Oireachtas Joint and Select Committees

Thursday, 11 April 2019

Select Committee on Housing, Planning and Local Government

Residential Tenancies (Amendment) (No. 2) Bill 2018: Committee Stage

Photo of Eoghan MurphyEoghan Murphy (Dublin Bay South, Fine Gael) | Oireachtas source

We discussed this at length previously. The confirmation of the court cannot be removed if the ultimate outcome is going to be a sanction and the publication of the sanction. Where there is no compliance or acceptance by the landlord, for example, where he or she has acted offside in some way and does not accept that he or she has acted poorly and wants to take it all the way, it has to go to court. We looked at this matter with the Attorney General, and it has to stand. It has to be there at the end of the process if we want to impose the sanction and publish the details. However, there is an official sanction, which involves going all the way through the process before sanctioning, but the voluntary acceptance of a type of sanction is also possible and can happen at a much earlier date. When we discussed this previously, it was not clear if, once this investigation had begun, the only way to come to a conclusion that satisfied all parties was to go through the entire process and end up in court. There are three or four instances in which the process will end based on different outcomes from the investigation. Mediation is now available in the first 60 days as a possible outcome as part of this regime. Both parties can be brought together and a solution can be reached which both are happy with. Another potential ending is if the complaint is not valid, meaning that one would not have to go to the court. Landlords were worried that they would have to go all the way to court to confirm that a complaint was not valid, but that is not the case. The landlord, under section 148 and the different subsections I set out, can acknowledge that he or she is in the wrong. In that case there is no official sanction but there will be some sort of remedy if it is done within the first 40 to 66 or 70 days.
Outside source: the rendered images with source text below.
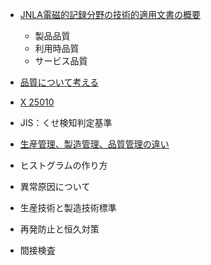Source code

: * [JNLA電磁的記録分野の技術的適用文書の概要](https://www.atmarkit.co.jp/ait/articles/2002/14/news003.html)
    + 製品品質
    + 利用時品質
    + サービス品質

* [品質について考える](https://www.ipa.go.jp/files/000065855.pdf)
* [X 25010](http://kikakurui.com/x25/X25010-2013-01.html)

* JIS：くせ検知判定基準

* [生産管理、製造管理、品質管理の違い](https://www.stratus.com/jp/stratus-blog/difference-between-production-control-and-quality-control/)

* ヒストグラムの作り方
* 異常原因について
* 生産技術と製造技術標準
* 再発防止と恒久対策
* 間接検査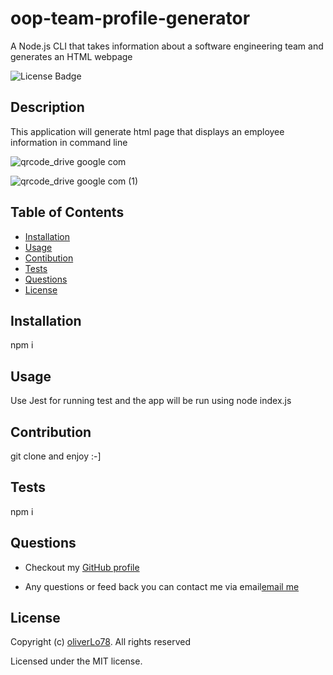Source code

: # oop-team-profile-generator
A Node.js CLI that takes information about a software engineering team and generates an HTML webpage

  ![License Badge](https://img.shields.io/badge/license-MIT-success?style=plastic)

  ## Description 
  This application will generate html page that displays an employee information in command line
  
![qrcode_drive google com](https://user-images.githubusercontent.com/109435666/218122765-6bc3aab6-9caf-4379-8164-9023b165a99a.png)

![qrcode_drive google com (1)](https://user-images.githubusercontent.com/109435666/218122777-7b04b201-856e-4787-997b-12df16eca759.png)

 
  
  ## Table of Contents
  * [Installation](#installation)
  * [Usage](#usage)
  * [Contibution](#contribution)
  * [Tests](#contribution)
  * [Questions](#questions)
  * [License](#license)

  ## Installation
  npm i

  ## Usage
  Use Jest for running test and the app will be run using node index.js

  ## Contribution
  git clone and enjoy :-]

  ## Tests
  npm i
  
  ## Questions
  * Checkout my [GitHub profile](https://github.com/oliverLo78)

  * Any questions or feed back you can contact me via email[email me](mailto:oliverberto@gmail.com) 
  ## License
  Copyright (c) [oliverLo78](https://github.com/oliverLo78). All rights reserved

  Licensed under the MIT license.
If the aggrieved party, for example, the landlord, decides that he or she wants to go further, there is then the possibility of an oral hearing with the investigation report having been given by the authorised officer to the aggrieved party. A decision might be made then that there has been no improper conduct and that there will be no sanction. Alternatively, there could still be a settlement if the parties wanted to take that route and such a solution was acceptable to all parties. Once we go beyond that point, resolution could potentially take some time. That is a long way of answering the Deputy's question. We have found ways in which participants can step out of this process at an early stage. However, if someone refuses to accept that he or she has a liability and one wants to pursue a formal sanction and publication, we will have to go through the Circuit Court confirmation process.